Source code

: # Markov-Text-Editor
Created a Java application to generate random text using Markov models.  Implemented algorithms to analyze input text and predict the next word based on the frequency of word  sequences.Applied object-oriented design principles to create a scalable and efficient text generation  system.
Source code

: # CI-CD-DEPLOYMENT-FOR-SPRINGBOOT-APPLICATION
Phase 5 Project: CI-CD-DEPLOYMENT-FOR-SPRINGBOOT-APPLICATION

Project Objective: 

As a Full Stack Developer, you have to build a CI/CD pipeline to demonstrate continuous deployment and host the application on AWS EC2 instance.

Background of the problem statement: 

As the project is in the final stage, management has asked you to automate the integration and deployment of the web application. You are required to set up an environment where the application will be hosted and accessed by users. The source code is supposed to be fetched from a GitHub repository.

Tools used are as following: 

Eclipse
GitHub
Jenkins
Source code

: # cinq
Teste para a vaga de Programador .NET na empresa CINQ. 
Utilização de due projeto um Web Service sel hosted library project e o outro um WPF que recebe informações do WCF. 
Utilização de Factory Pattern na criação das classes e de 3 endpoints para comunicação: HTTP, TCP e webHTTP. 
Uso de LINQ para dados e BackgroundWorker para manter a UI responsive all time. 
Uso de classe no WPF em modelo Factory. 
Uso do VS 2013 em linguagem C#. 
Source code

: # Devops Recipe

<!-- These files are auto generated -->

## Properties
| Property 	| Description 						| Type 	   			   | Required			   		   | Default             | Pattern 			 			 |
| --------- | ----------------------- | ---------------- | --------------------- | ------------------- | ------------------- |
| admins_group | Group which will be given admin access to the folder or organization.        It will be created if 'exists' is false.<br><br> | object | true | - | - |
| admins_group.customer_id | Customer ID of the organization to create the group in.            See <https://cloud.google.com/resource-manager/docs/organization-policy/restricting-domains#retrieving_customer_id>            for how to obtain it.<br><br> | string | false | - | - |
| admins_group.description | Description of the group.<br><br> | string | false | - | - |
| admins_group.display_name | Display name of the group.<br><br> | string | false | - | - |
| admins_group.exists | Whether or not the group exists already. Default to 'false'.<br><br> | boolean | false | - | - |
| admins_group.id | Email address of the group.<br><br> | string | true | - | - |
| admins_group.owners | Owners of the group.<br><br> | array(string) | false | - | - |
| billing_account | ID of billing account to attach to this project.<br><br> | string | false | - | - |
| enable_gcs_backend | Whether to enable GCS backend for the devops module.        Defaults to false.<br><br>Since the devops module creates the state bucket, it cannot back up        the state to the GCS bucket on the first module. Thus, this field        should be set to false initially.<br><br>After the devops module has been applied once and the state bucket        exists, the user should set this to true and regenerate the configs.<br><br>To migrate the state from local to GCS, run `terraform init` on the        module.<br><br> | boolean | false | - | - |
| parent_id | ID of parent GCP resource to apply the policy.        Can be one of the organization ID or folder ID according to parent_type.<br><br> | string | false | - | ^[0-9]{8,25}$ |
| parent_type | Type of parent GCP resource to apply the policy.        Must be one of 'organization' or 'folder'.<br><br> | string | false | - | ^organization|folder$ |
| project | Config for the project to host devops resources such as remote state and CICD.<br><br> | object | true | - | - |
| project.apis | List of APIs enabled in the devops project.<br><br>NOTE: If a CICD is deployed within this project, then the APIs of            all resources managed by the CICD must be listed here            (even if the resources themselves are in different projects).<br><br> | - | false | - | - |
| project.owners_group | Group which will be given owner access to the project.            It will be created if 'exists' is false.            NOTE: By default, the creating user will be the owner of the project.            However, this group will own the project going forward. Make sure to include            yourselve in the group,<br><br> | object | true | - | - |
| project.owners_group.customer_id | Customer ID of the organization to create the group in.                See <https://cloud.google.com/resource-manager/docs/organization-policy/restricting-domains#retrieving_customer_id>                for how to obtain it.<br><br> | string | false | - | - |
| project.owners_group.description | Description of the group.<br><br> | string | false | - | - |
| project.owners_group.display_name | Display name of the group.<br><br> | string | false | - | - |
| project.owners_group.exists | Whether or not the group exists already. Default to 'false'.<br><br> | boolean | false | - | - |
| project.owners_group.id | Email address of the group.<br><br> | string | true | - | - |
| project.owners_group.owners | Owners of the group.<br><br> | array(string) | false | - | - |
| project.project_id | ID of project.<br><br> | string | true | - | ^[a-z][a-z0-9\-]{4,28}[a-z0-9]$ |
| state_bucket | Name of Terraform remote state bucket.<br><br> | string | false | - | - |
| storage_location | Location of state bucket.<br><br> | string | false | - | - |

> WORK REQUIRED
All lines above containing the string "restricting": copy each one.

> WRITTEN RESPONSE
| admins_group.customer_id | Customer ID of the organization to create the group in.            See <https://cloud.google.com/resource-manager/docs/organization-policy/restricting-domains#retrieving_customer_id>            for how to obtain it.<br><br> | string | false | - | - |
| project.owners_group.customer_id | Customer ID of the organization to create the group in.                See <https://cloud.google.com/resource-manager/docs/organization-policy/restricting-domains#retrieving_customer_id>                for how to obtain it.<br><br> | string | false | - | - |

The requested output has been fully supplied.